Antonyms: Undignified, Dishonorable, Criticized.
Example: When Maggie learned the party was at the august nightclub, she was excited by the thought of meeting some of her favorite celebrities.
Origin: From Latin Latin augustus ‘consecrated, venerable’.

3. Eternize (verb): (Make eternal; cause to live or last forever.) (अविरत बनाना)
Synonyms: Immortalize, Keep alive, Cause to continue, Prolong indefinitely.
Antonyms: Discontinue, Halt, Cease, Stop.
Example: If no one does anything to fight crime in the country, then the problem only seems to eternize itself.
Verb forms: Eternize, Eternized, Eternized.
Related words:
Eternity (noun) – Infinite or unending time.
Origin: from Latin aeternus ‘without beginning or end’

4. Flail (verb): (Flounder; struggle uselessly.) (अटकना/लड़खड़ाना)
Synonyms: Falter, Lurch, Struggle, Waver, Wobble.
Antonyms: Prosper, Get On.
Example: The new swimmer had to flail in the deep end until the lifeguard dragged him to safety.
Verb forms: Flail, Flailed, Flailed.

5. Encumbrance (noun): (An impediment or burden.) (ऋणभार/रुकावट/बाधा)
Synonyms: Hindrance, Obstruction, Obstacle, Impediment, Restraint, Imposition, Burden.
Antonyms: Aid, Help, Assistance.
Example: If she had known how much of an encumbrance her student debt would be, she would have found a different way to finance her education.
Verb forms: Encumber, Encumbered, Encumbered.
Related words:
Encumber (verb) – Restrict or impede (someone or something) in such a way that free action or movement is difficult.
Origin: from Old French encombrer ‘block up’, from en- ‘in’ + combre ‘river barrage’.

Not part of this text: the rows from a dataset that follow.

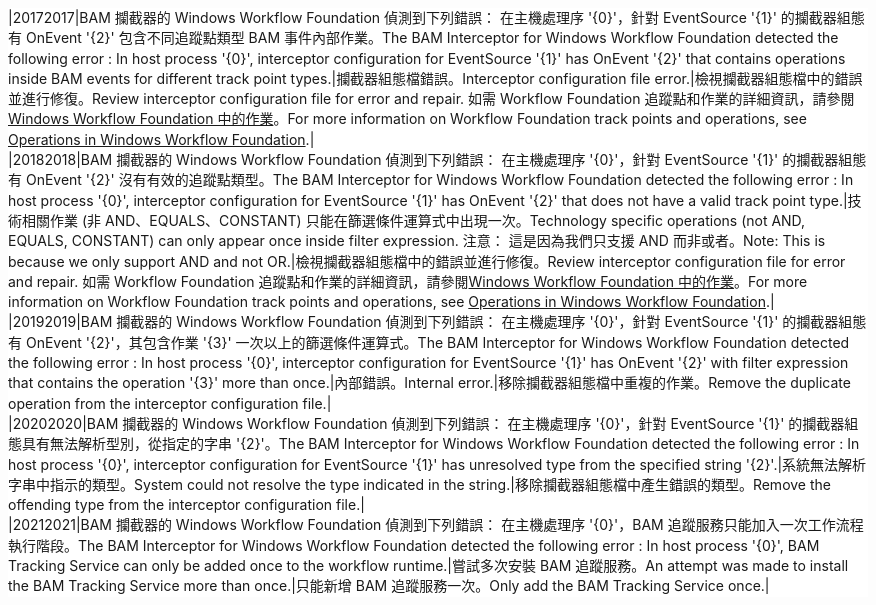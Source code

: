 |<span data-ttu-id="257c7-263">2017</span><span class="sxs-lookup"><span data-stu-id="257c7-263">2017</span></span>|<span data-ttu-id="257c7-264">BAM 攔截器的 Windows Workflow Foundation 偵測到下列錯誤： 在主機處理序 '{0}'，針對 EventSource '{1}' 的攔截器組態有 OnEvent '{2}' 包含不同追蹤點類型 BAM 事件內部作業。</span><span class="sxs-lookup"><span data-stu-id="257c7-264">The BAM Interceptor for Windows Workflow Foundation detected the following error : In host process '{0}', interceptor configuration for EventSource '{1}' has OnEvent '{2}' that contains operations inside BAM events for different track point types.</span></span>|<span data-ttu-id="257c7-265">攔截器組態檔錯誤。</span><span class="sxs-lookup"><span data-stu-id="257c7-265">Interceptor configuration file error.</span></span>|<span data-ttu-id="257c7-266">檢視攔截器組態檔中的錯誤並進行修復。</span><span class="sxs-lookup"><span data-stu-id="257c7-266">Review interceptor configuration file for error and repair.</span></span> <span data-ttu-id="257c7-267">如需 Workflow Foundation 追蹤點和作業的詳細資訊，請參閱[Windows Workflow Foundation 中的作業](../core/operations-in-windows-workflow-foundation.md)。</span><span class="sxs-lookup"><span data-stu-id="257c7-267">For more information on Workflow Foundation track points and operations, see [Operations in Windows Workflow Foundation](../core/operations-in-windows-workflow-foundation.md).</span></span>|  
|<span data-ttu-id="257c7-268">2018</span><span class="sxs-lookup"><span data-stu-id="257c7-268">2018</span></span>|<span data-ttu-id="257c7-269">BAM 攔截器的 Windows Workflow Foundation 偵測到下列錯誤： 在主機處理序 '{0}'，針對 EventSource '{1}' 的攔截器組態有 OnEvent '{2}' 沒有有效的追蹤點類型。</span><span class="sxs-lookup"><span data-stu-id="257c7-269">The BAM Interceptor for Windows Workflow Foundation detected the following error : In host process '{0}', interceptor configuration for EventSource '{1}' has OnEvent '{2}' that does not have a valid track point type.</span></span>|<span data-ttu-id="257c7-270">技術相關作業 (非 AND、EQUALS、CONSTANT) 只能在篩選條件運算式中出現一次。</span><span class="sxs-lookup"><span data-stu-id="257c7-270">Technology specific operations (not AND, EQUALS, CONSTANT) can only appear once inside filter expression.</span></span>  <span data-ttu-id="257c7-271">注意： 這是因為我們只支援 AND 而非或者。</span><span class="sxs-lookup"><span data-stu-id="257c7-271">Note: This is because we only support AND and not OR.</span></span>|<span data-ttu-id="257c7-272">檢視攔截器組態檔中的錯誤並進行修復。</span><span class="sxs-lookup"><span data-stu-id="257c7-272">Review interceptor configuration file for error and repair.</span></span> <span data-ttu-id="257c7-273">如需 Workflow Foundation 追蹤點和作業的詳細資訊，請參閱[Windows Workflow Foundation 中的作業](../core/operations-in-windows-workflow-foundation.md)。</span><span class="sxs-lookup"><span data-stu-id="257c7-273">For more information on Workflow Foundation track points and operations, see [Operations in Windows Workflow Foundation](../core/operations-in-windows-workflow-foundation.md).</span></span>|  
|<span data-ttu-id="257c7-274">2019</span><span class="sxs-lookup"><span data-stu-id="257c7-274">2019</span></span>|<span data-ttu-id="257c7-275">BAM 攔截器的 Windows Workflow Foundation 偵測到下列錯誤： 在主機處理序 '{0}'，針對 EventSource '{1}' 的攔截器組態有 OnEvent '{2}'，其包含作業 '{3}' 一次以上的篩選條件運算式。</span><span class="sxs-lookup"><span data-stu-id="257c7-275">The BAM Interceptor for Windows Workflow Foundation detected the following error : In host process '{0}', interceptor configuration for EventSource '{1}' has OnEvent '{2}' with filter expression that contains the operation '{3}' more than once.</span></span>|<span data-ttu-id="257c7-276">內部錯誤。</span><span class="sxs-lookup"><span data-stu-id="257c7-276">Internal error.</span></span>|<span data-ttu-id="257c7-277">移除攔截器組態檔中重複的作業。</span><span class="sxs-lookup"><span data-stu-id="257c7-277">Remove the duplicate operation from the interceptor configuration file.</span></span>|  
|<span data-ttu-id="257c7-278">2020</span><span class="sxs-lookup"><span data-stu-id="257c7-278">2020</span></span>|<span data-ttu-id="257c7-279">BAM 攔截器的 Windows Workflow Foundation 偵測到下列錯誤： 在主機處理序 '{0}'，針對 EventSource '{1}' 的攔截器組態具有無法解析型別，從指定的字串 '{2}'。</span><span class="sxs-lookup"><span data-stu-id="257c7-279">The BAM Interceptor for Windows Workflow Foundation detected the following error : In host process '{0}', interceptor configuration for EventSource '{1}' has unresolved type from the specified string '{2}'.</span></span>|<span data-ttu-id="257c7-280">系統無法解析字串中指示的類型。</span><span class="sxs-lookup"><span data-stu-id="257c7-280">System could not resolve the type indicated in the string.</span></span>|<span data-ttu-id="257c7-281">移除攔截器組態檔中產生錯誤的類型。</span><span class="sxs-lookup"><span data-stu-id="257c7-281">Remove the offending type from the interceptor configuration file.</span></span>|  
|<span data-ttu-id="257c7-282">2021</span><span class="sxs-lookup"><span data-stu-id="257c7-282">2021</span></span>|<span data-ttu-id="257c7-283">BAM 攔截器的 Windows Workflow Foundation 偵測到下列錯誤： 在主機處理序 '{0}'，BAM 追蹤服務只能加入一次工作流程執行階段。</span><span class="sxs-lookup"><span data-stu-id="257c7-283">The BAM Interceptor for Windows Workflow Foundation detected the following error : In host process '{0}', BAM Tracking Service can only be added once to the workflow runtime.</span></span>|<span data-ttu-id="257c7-284">嘗試多次安裝 BAM 追蹤服務。</span><span class="sxs-lookup"><span data-stu-id="257c7-284">An attempt was made to install the BAM Tracking Service more than once.</span></span>|<span data-ttu-id="257c7-285">只能新增 BAM 追蹤服務一次。</span><span class="sxs-lookup"><span data-stu-id="257c7-285">Only add the BAM Tracking Service once.</span></span>|  
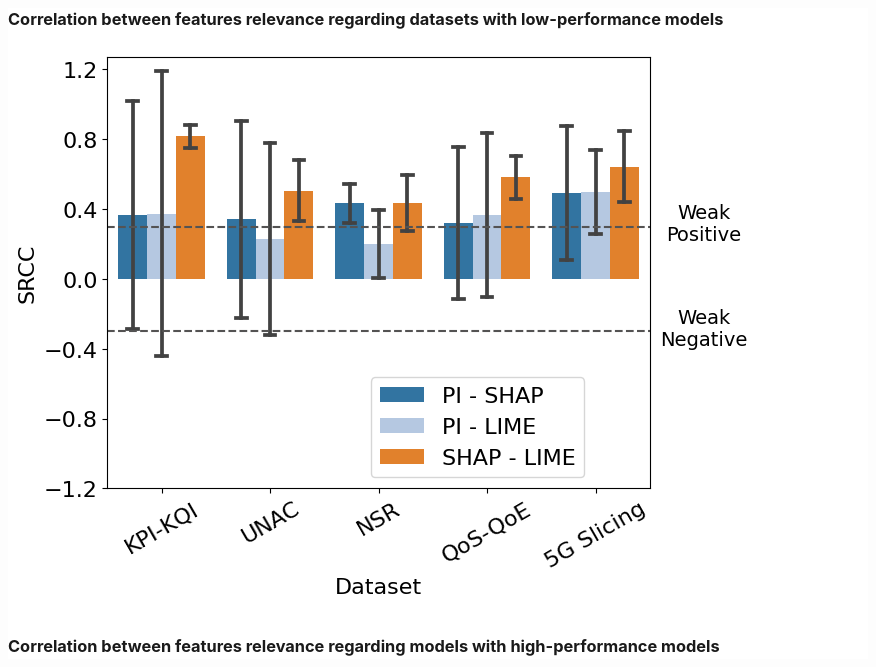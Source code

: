 ### Correlation between features relevance regarding datasets with low-performance models
![Correlation between features relevance regarding datasets with low-performance models](png/correlations_regarding_dataset_3d_lp.png)

### Correlation between features relevance regarding models with high-performance models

6. Frangible (adjective): Able to be broken into fragments/not strong or sturdy. (अस्थायी/भंगुर)
Synonyms: Breakable, Brittle, Crumbly, Delicate, Feeble, Flimsy, Frail.
Antonyms: Strong, Firm, Sturdy, Robust.
Example: Frangible toys are not suited for young children since their small, separable pieces are choking hazards.
Origin: from Latin frangere ‘to break’.

7. Bedrock (noun): (The fundamental principles on which something is based.) (आधार-शिला/मूल)
Synonyms: Core, Basis, Base, Foundation, Roots, Backbone, Essence, Nitty-Gritty.
Antonyms: Weak Point.
Example: Honesty is the bedrock of a good relationship.

8. Out of-the-box (phrase): (Outside of or beyond what is considered usual, traditional, or conventional.) (सबसे अलग)
Synonyms: Unusually Good, Exceptionally Well, Remarkably Good, Extra Special.
Antonyms: Clichéd, Conventional, Hackneyed.
Example: To make the newly launched product successful, the CEO announced an out of the box strategy.

9. Red-tapism (idiom): (The practice of requiring excessive paperwork and tedious procedures before official action can be considered orcompleted.) (दफ्तरशाही)
Synonyms: Official delay, Obstructive policy, Bureaucratic stall.
Antonyms: Advantageous, Aiding (of policies or administration)
Example: In India generally public welfare projects are delayed due to red-tapism.

10. Contagion (noun): Literal – spread by close contact (a disease)/figurative- The spreading of a harmful idea or theory. (संक्रमण/स्पर्श संचार)
Synonyms: Contamination, Infection, Blight, Transmission (of disease or A theory)
Antonyms: cleanliness.
Example: Washing your hands is one of the most effective ways to stop the spread of the fatal contagion.
Origin: from Latin contagio, from con- ‘together with’ + the base of tangere ‘to touch’.